■ Problem requirements:
Pictures must be left out. Print the lines from the beginning of the material through the line holding "Our emotional responses", exactly and nothing else.
[Start of section]
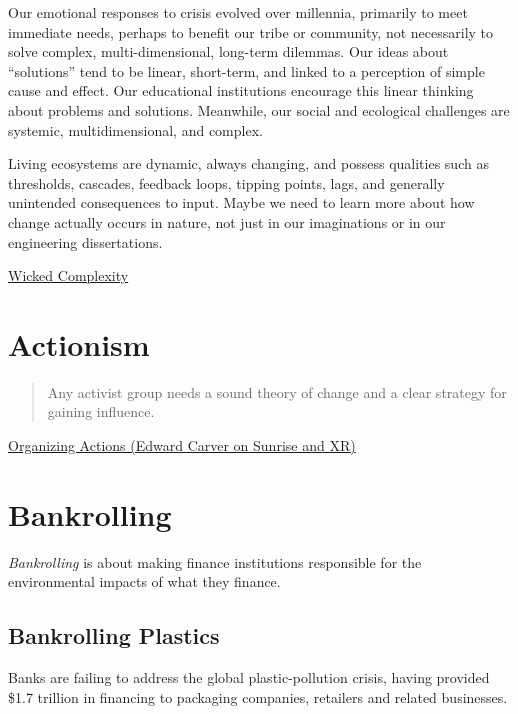 \documentclass[
]{book}
\begin{document}
Our emotional responses to crisis evolved over millennia, primarily to meet immediate needs, perhaps to benefit our tribe or community, not necessarily to solve complex, multi-dimensional, long-term dilemmas. Our ideas about ``solutions'' tend to be linear, short-term, and linked to a perception of simple cause and effect. Our educational institutions encourage this linear thinking about problems and solutions. Meanwhile, our social and ecological challenges are systemic, multidimensional, and complex.

Living ecosystems are dynamic, always changing, and possess qualities such as thresholds, cascades, feedback loops, tipping points, lags, and generally unintended consequences to input. Maybe we need to learn more about how change actually occurs in nature, not just in our imaginations or in our engineering dissertations.

\href{https://mahb.stanford.edu/blog/thresholds-cascades-and-wicked-problems/}{Wicked Complexity}

\hypertarget{actionism}{%
\section{Actionism}\label{actionism}}

\begin{quote}
Any activist group needs a sound theory of change and a clear strategy for gaining influence.
\end{quote}

\href{https://jacobinmag.com/2020/12/climate-change-protest-strategy-electoral-politics-sunrise-extinction-rebellion}{Organizing Actions (Edward Carver on Sunrise and XR)}

\hypertarget{bankrolling}{%
\section{Bankrolling}\label{bankrolling}}

\emph{Bankrolling} is about making finance institutions responsible for the environmental
impacts of what they finance.

\hypertarget{bankrolling-plastics}{%
\subsection{Bankrolling Plastics}\label{bankrolling-plastics}}

Banks are failing to address the global plastic-pollution crisis,
having provided \$1.7 trillion in financing to packaging companies, retailers and
related businesses.
\end{document}
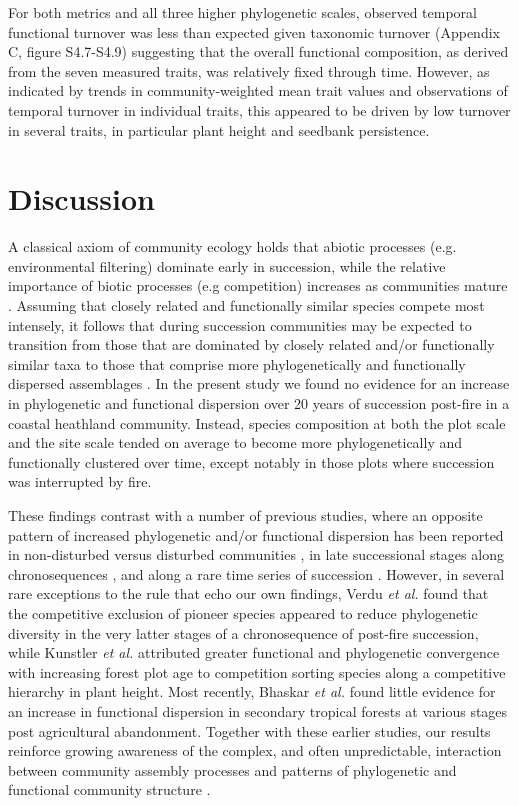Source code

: For both metrics and all three higher phylogenetic scales, observed temporal functional turnover was less than expected given taxonomic turnover (Appendix C, figure S4.7-S4.9) suggesting that the overall functional composition, as derived from the seven measured traits, was relatively fixed through time. However, as indicated by trends in community-weighted mean trait values and observations of temporal turnover in individual traits, this appeared to be driven by low turnover in several traits, in particular plant height and seedbank persistence. 

\section{Discussion}

A classical axiom of community ecology holds that abiotic processes (e.g. environmental filtering) dominate early in succession, while the relative importance of biotic processes (e.g competition) increases as communities mature \citep{Clements1916, Connell1977, Walker1987, Wilson1999}. Assuming that closely related and functionally similar species compete most intensely, it follows that during succession communities may be expected to transition from those that are dominated by closely related and/or functionally similar taxa to those that comprise more phylogenetically and functionally dispersed assemblages \citep{Purschke2013, Bhaskar2014}. In the present study we found no evidence for an increase in phylogenetic and functional dispersion over 20 years of succession post-fire in a coastal heathland community. Instead, species composition at both the plot scale and the site scale tended on average to become more phylogenetically and functionally clustered over time, except notably in those plots where succession was interrupted by fire. 

These findings contrast with a number of previous studies, where an opposite pattern of increased phylogenetic and/or functional dispersion has been reported in non-disturbed versus disturbed communities \citep{Dinnage2009,Helmus2010}, in late successional stages along chronosequences \citep{Letcher2010, Purschke2013}, and along a rare time series of succession \citep{Norden2012}. However, in several rare exceptions to the rule that echo our own findings, Verdu \textit{et al.} \citep{Verdu2009} found that the competitive exclusion of pioneer species appeared to reduce phylogenetic diversity in the very latter stages of a chronosequence of post-fire succession, while Kunstler \textit{et al.} \citep{Kunstler2012} attributed greater functional and phylogenetic convergence with increasing forest plot age to competition sorting species along a competitive hierarchy in plant height. Most recently, Bhaskar \textit{et al.} \citep{Bhaskar2014} found little evidence for an increase in functional dispersion in secondary tropical forests at various stages post agricultural abandonment. Together with these earlier studies, our results reinforce growing awareness of the complex, and often unpredictable, interaction between community assembly processes and patterns of phylogenetic and functional community structure \citep{Mayfield2010, Kunstler2012, Price2013, Bennett2013}.

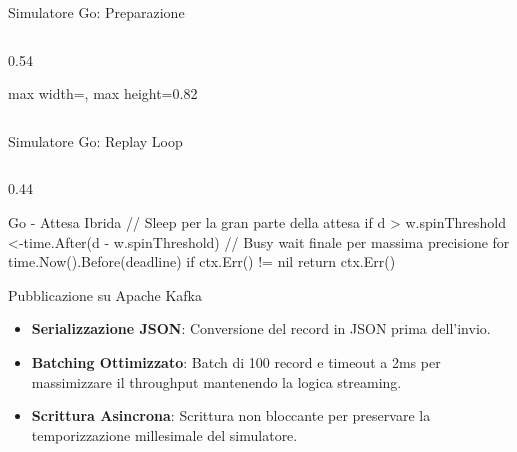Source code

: \documentclass[10pt, aspectratio=169]{beamer}
\begin{document}
\begin{frame}[fragile]{Simulatore Go: Preparazione}
\begin{columns}[c]
\begin{column}{0.54\textwidth}
\begin{adjustbox}{max width=\linewidth, max height=0.82\textheight}
            \end{adjustbox}
        \end{column}
    \end{columns}
\end{frame}

\begin{frame}[fragile]{Simulatore Go: Replay Loop}
    \begin{columns}[c]
        \begin{column}{0.44\textwidth}
            \begin{gocodebox}{Go - Attesa Ibrida}
// Sleep per la gran parte della attesa
if d > w.spinThreshold {
    <-time.After(d - w.spinThreshold)
}
// Busy wait finale per massima precisione
for time.Now().Before(deadline) {
    if ctx.Err() != nil { return ctx.Err() }
}
            \end{gocodebox}
            \vskip 0.02cm
            \begin{block}{\scriptsize Pubblicazione su Apache Kafka}
                \scriptsize
                \begin{itemize}
                    \item \textbf{Serializzazione JSON}: Conversione del record in JSON prima dell'invio.
                    \item \textbf{Batching Ottimizzato}: Batch di 100 record e timeout a 2ms per massimizzare il throughput mantenendo la logica streaming.
                    \item \textbf{Scrittura Asincrona}: Scrittura non bloccante per preservare la temporizzazione millesimale del simulatore.
                \end{itemize}
            \end{block}
        \end{column}


\end{columns}
\end{frame}
\end{document}
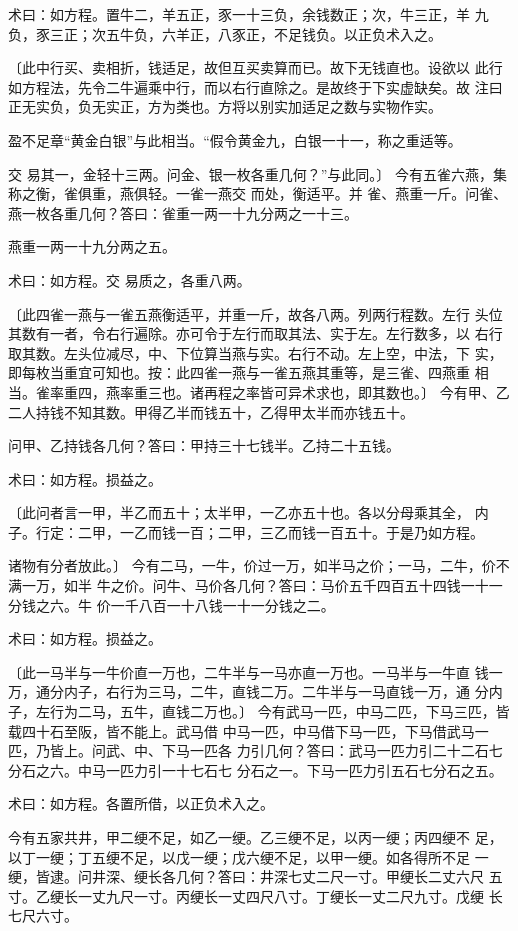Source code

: \documentclass[a4paper,12pt,UTF8,twoside]{ctexbook}
\begin{document}
术曰：如方程。置牛二，羊五正，豕一十三负，余钱数正；次，牛三正，羊 九负，豕三正；次五牛负，六羊正，八豕正，不足钱负。以正负术入之。

〔此中行买、卖相折，钱适足，故但互买卖算而已。故下无钱直也。设欲以 此行如方程法，先令二牛遍乘中行，而以右行直除之。是故终于下实虚缺矣。故 注曰正无实负，负无实正，方为类也。方将以别实加适足之数与实物作实。

盈不足章“黄金白银”与此相当。“假令黄金九，白银一十一，称之重适等。

交 易其一，金轻十三两。问金、银一枚各重几何？”与此同。〕 今有五雀六燕，集称之衡，雀俱重，燕俱轻。一雀一燕交 而处，衡适平。并 雀、燕重一斤。问雀、燕一枚各重几何？答曰：雀重一两一十九分两之一十三。

燕重一两一十九分两之五。

术曰：如方程。交 易质之，各重八两。

〔此四雀一燕与一雀五燕衡适平，并重一斤，故各八两。列两行程数。左行 头位其数有一者，令右行遍除。亦可令于左行而取其法、实于左。左行数多，以 右行取其数。左头位减尽，中、下位算当燕与实。右行不动。左上空，中法，下 实，即每枚当重宜可知也。按：此四雀一燕与一雀五燕其重等，是三雀、四燕重 相当。雀率重四，燕率重三也。诸再程之率皆可异术求也，即其数也。〕 今有甲、乙二人持钱不知其数。甲得乙半而钱五十，乙得甲太半而亦钱五十。

问甲、乙持钱各几何？答曰：甲持三十七钱半。乙持二十五钱。

术曰：如方程。损益之。

〔此问者言一甲，半乙而五十；太半甲，一乙亦五十也。各以分母乘其全， 内子。行定：二甲，一乙而钱一百；二甲，三乙而钱一百五十。于是乃如方程。

诸物有分者放此。〕 今有二马，一牛，价过一万，如半马之价；一马，二牛，价不满一万，如半 牛之价。问牛、马价各几何？答曰：马价五千四百五十四钱一十一分钱之六。牛 价一千八百一十八钱一十一分钱之二。

术曰：如方程。损益之。

〔此一马半与一牛价直一万也，二牛半与一马亦直一万也。一马半与一牛直 钱一万，通分内子，右行为三马，二牛，直钱二万。二牛半与一马直钱一万，通 分内子，左行为二马，五牛，直钱二万也。〕 今有武马一匹，中马二匹，下马三匹，皆载四十石至阪，皆不能上。武马借 中马一匹，中马借下马一匹，下马借武马一匹，乃皆上。问武、中、下马一匹各 力引几何？答曰：武马一匹力引二十二石七分石之六。中马一匹力引一十七石七 分石之一。下马一匹力引五石七分石之五。

术曰：如方程。各置所借，以正负术入之。

今有五家共井，甲二绠不足，如乙一绠。乙三绠不足，以丙一绠；丙四绠不 足，以丁一绠；丁五绠不足，以戊一绠；戊六绠不足，以甲一绠。如各得所不足 一绠，皆逮。问井深、绠长各几何？答曰：井深七丈二尺一寸。甲绠长二丈六尺 五寸。乙绠长一丈九尺一寸。丙绠长一丈四尺八寸。丁绠长一丈二尺九寸。戊绠 长七尺六寸。
\end{document}
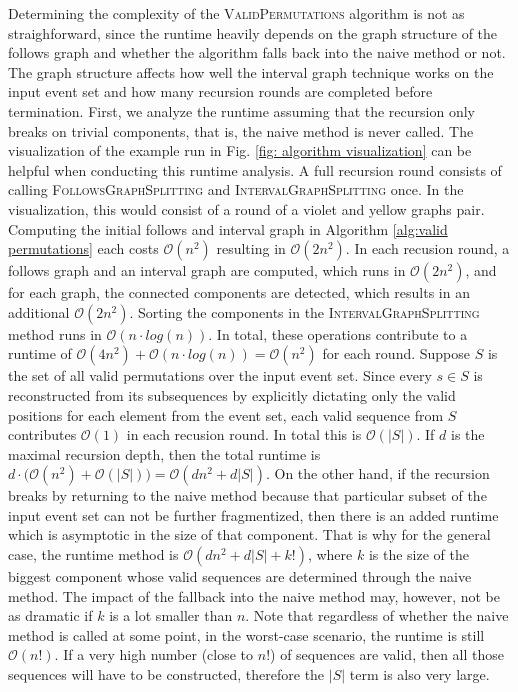 Determining the complexity of the \textsc{ValidPermutations} algorithm is not as straighforward, since the runtime heavily depends on the graph structure of the follows graph and whether the algorithm falls back into the naive method or not.
The graph structure affects how well the interval graph technique works on the input event set and how many recursion rounds are completed before termination.
First, we analyze the runtime assuming that the recursion only breaks on trivial components, that is, the naive method is never called.
The visualization of the example run in Fig. \ref{fig: algorithm visualization} can be helpful when conducting this runtime analysis.
A full recursion round consists of calling \textsc{FollowsGraphSplitting} and \textsc{IntervalGraphSplitting} once.
In the visualization, this would consist of a round of a violet and yellow graphs pair.
Computing the initial follows and interval graph in Algorithm \ref{alg:valid permutations} each costs $\mathcal{O}(n^2)$ resulting in $\mathcal{O}(2n^2)$.
In each recusion round, a follows graph and an interval graph are computed, which runs in $\mathcal{O}(2n^2)$, and for each graph, the connected components are detected, which results in an additional $\mathcal{O}(2n^2)$.
Sorting the components in the \textsc{IntervalGraphSplitting} method runs in $\mathcal{O}(n \cdot log(n))$.
In total, these operations contribute to a runtime of $\mathcal{O}(4n^2)+\mathcal{O}(n \cdot log(n)) = \mathcal{O}(n^2)$ for each round.
Suppose $S$ is the set of all valid permutations over the input event set.
Since every $s \in S$ is reconstructed from its subsequences by explicitly dictating only the valid positions for each element from the event set, each valid sequence from $S$ contributes $\mathcal{O}(1)$ in each recusion round.
In total this is $\mathcal{O}(|S|)$.
If $d$ is the maximal recursion depth, then the total runtime is $d \cdot \big(\mathcal{O}(n^2) + \mathcal{O}(|S|) \big) = \mathcal{O}(dn^2 + d|S|)$.
On the other hand, if the recursion breaks by returning to the naive method because that particular subset of the input event set can not be further fragmentized, then there is an added runtime which is asymptotic in the size of that component.
That is why for the general case, the runtime method is $\mathcal{O}(dn^2 + d|S| + k!)$, where $k$ is the size of the biggest component whose valid sequences are determined through the naive method.
The impact of the fallback into the naive method may, however, not be as dramatic if $k$ is a lot smaller than $n$.
Note that regardless of whether the naive method is called at some point, in the worst-case scenario, the runtime is still $\mathcal{O}(n!)$.
If a very high number (close to $n!$) of sequences are valid, then all those sequences will have to be constructed, therefore the $|S|$ term is also very large. 

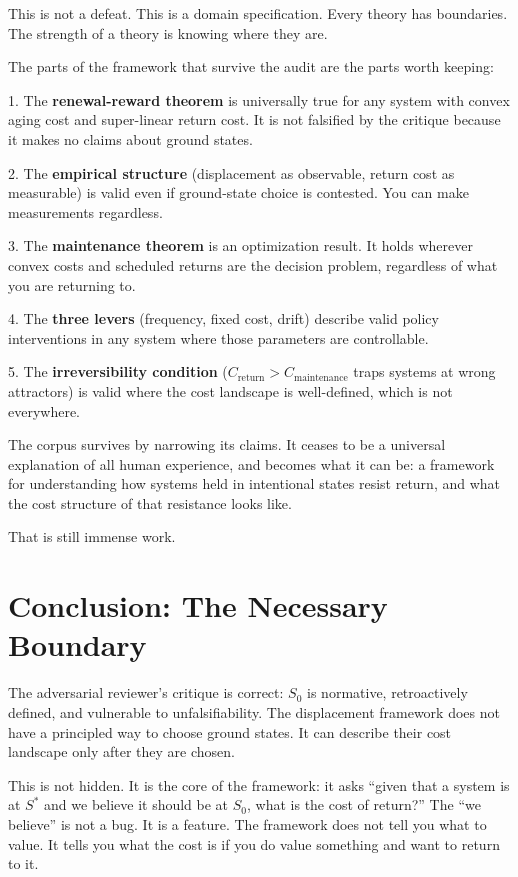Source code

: \documentclass[12pt]{article}
\begin{document}
This is not a defeat. This is a domain specification. Every theory has boundaries. The strength of a theory is knowing where they are.

The parts of the framework that survive the audit are the parts worth keeping:

1. The \textbf{renewal-reward theorem} is universally true for any system with convex aging cost and super-linear return cost. It is not falsified by the critique because it makes no claims about ground states.

2. The \textbf{empirical structure} (displacement as observable, return cost as measurable) is valid even if ground-state choice is contested. You can make measurements regardless.

3. The \textbf{maintenance theorem} is an optimization result. It holds wherever convex costs and scheduled returns are the decision problem, regardless of what you are returning to.

4. The \textbf{three levers} (frequency, fixed cost, drift) describe valid policy interventions in any system where those parameters are controllable.

5. The \textbf{irreversibility condition} ($C_{\text{return}} > C_{\text{maintenance}}$ traps systems at wrong attractors) is valid where the cost landscape is well-defined, which is not everywhere.

The corpus survives by narrowing its claims. It ceases to be a universal explanation of all human experience, and becomes what it can be: a framework for understanding how systems held in intentional states resist return, and what the cost structure of that resistance looks like.

That is still immense work.

\section{Conclusion: The Necessary Boundary}

The adversarial reviewer's critique is correct: $S_0$ is normative, retroactively defined, and vulnerable to unfalsifiability. The displacement framework does not have a principled way to choose ground states. It can describe their cost landscape only after they are chosen.

This is not hidden. It is the core of the framework: it asks ``given that a system is at $S^*$ and we believe it should be at $S_0$, what is the cost of return?'' The ``we believe'' is not a bug. It is a feature. The framework does not tell you what to value. It tells you what the cost is if you do value something and want to return to it.
\end{document}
[End of section]
■ Written solution:
 \documentclass[
]{book}
\begin{document}
Our emotional responses to crisis evolved over millennia, primarily to meet immediate needs, perhaps to benefit our tribe or community, not necessarily to solve complex, multi-dimensional, long-term dilemmas. Our ideas about ``solutions'' tend to be linear, short-term, and linked to a perception of simple cause and effect. Our educational institutions encourage this linear thinking about problems and solutions. Meanwhile, our social and ecological challenges are systemic, multidimensional, and complex.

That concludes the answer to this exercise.